17
Mayıs
2024
Cuma
ANASAYFA

Erdoğan'dan 'kamusal alana' tepki

Başbakan Recep Tayyip Erdoğan, meslek liseleri konusunun sadece imam hatip meselesi olmadığını göstermek için gayret sarfettiğini belirterek, ’’Beklediğim desteği göremeyince zamana bırakılmasının çok daha faydalı olacağına inanıyorum’’ dedi.
Erdoğan, Kanal D’de yayınlanan ’’Teke Tek’’ adlı programda Fatih Altaylı’nın sorularını yanıtladı.
Başbakan Erdoğan, ’’bedel ödemeye hazır olmadıkları’’ şeklindeki sözlerinin ne anlama geldiğinin sorulması üzerine, Birlik Vakfı’nın sempozyumunda yaptığı konuşmada, kendisinin gündeminin imam hatip değil, meslek liseleri olduğunu söylediğini kaydetti.
Erdoğan, şöyle konuştu:
’’Sürekli bir şeyi vurguluyorlar. Meslek lisesi ifadesi bizden çıktığı zaman hemen bunu imam hatip yapıyorlar... İmam hatiplerin meslek liseleri içinde oranı yüzde 5. Ama Türkiye’de ara eleman noktasında meslek liselerinin işlevinin artması lazım. Bunu bütün gelişmiş dünya ülkelerinde görüyoruz. Bu iş böyle olmasına rağmen ne yazık ki, bu işi ya biz anlatamadık veya anlaşılamadı.
Sempozyumda söylediğim ise: Bedel ödemek veya ödememek değil, ben bu öğrencilere veya halkıma bedel ödettirmem. Çünkü ben sorumluluk mevkiinde olan bir insanım. Sorumluluk sahibi olan bir insan bedel ödettirmez. Arkasından şunu da söyledim: Vatandaşım bu konuda bu işe önce kendisinin sahiplenmesi lazım. Meslek lisesi mezunları veya meslek liselerinde okuyan çocukların anneleri ve babaları bu işe benim beklediğim sahiplenmeyi göstermedi dedim.’’

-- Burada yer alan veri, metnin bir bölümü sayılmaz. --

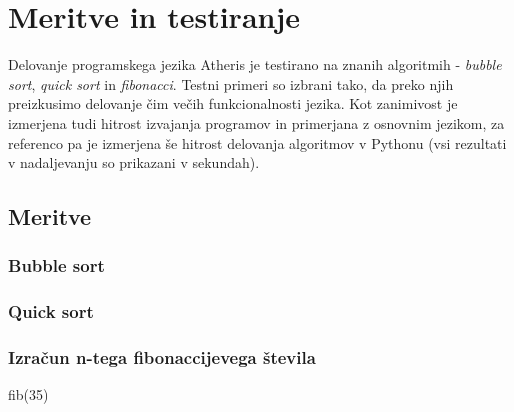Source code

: \documentclass[a4paper, 12p]{book}
\begin{document}
\chapter{Meritve in testiranje}

Delovanje programskega jezika Atheris je testirano na znanih algoritmih - \textit{bubble sort}, \textit{quick sort} in \textit{fibonacci}. Testni primeri so izbrani tako, da preko njih preizkusimo delovanje čim večih funkcionalnosti jezika. Kot zanimivost je izmerjena tudi hitrost izvajanja programov in primerjana z osnovnim jezikom, za referenco pa je izmerjena še hitrost delovanja algoritmov v Pythonu (vsi rezultati v nadaljevanju so prikazani v sekundah).

\section{Meritve}

\subsection{Bubble sort}


\subsection{Quick sort}


\subsection{Izračun n-tega fibonaccijevega števila}

fib(35)\\
\end{document}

’’KAMUOYU ARAŞTIRMASI YAPTIRDIM’’

İmam hatipler konusunda kamuoyu araştırması yaptırdığını da kaydeden Erdoğan, ’’Toplumsal mutabakatı yakalamam lazım ki, bir siyasetçi olarak sorumluluk noktasında olarak o işin üzerine daha farklı bir şekilde gideyim’’ dedi.
İmam hatipler konusunda muhalefetin kapalı olduğunu belirten Erdoğan, konuyu zamana yaymanın daha isabetli olacağını söyledi. Erdoğan, ’’Bu konunun sadece imam hatip meselesi olmadığını göstermek için gayret sarfediyorum. Beklediğim desteği göremeyince zamana bırakılmasının çok daha faydalı olacağına inanıyorum. Ülkemde arzum şu: Toplumsal mutabakatı yakalamak. Ama zaman içerisinde toplumsal mutabakatı yakalayacağıma inanıyorum’’ dedi.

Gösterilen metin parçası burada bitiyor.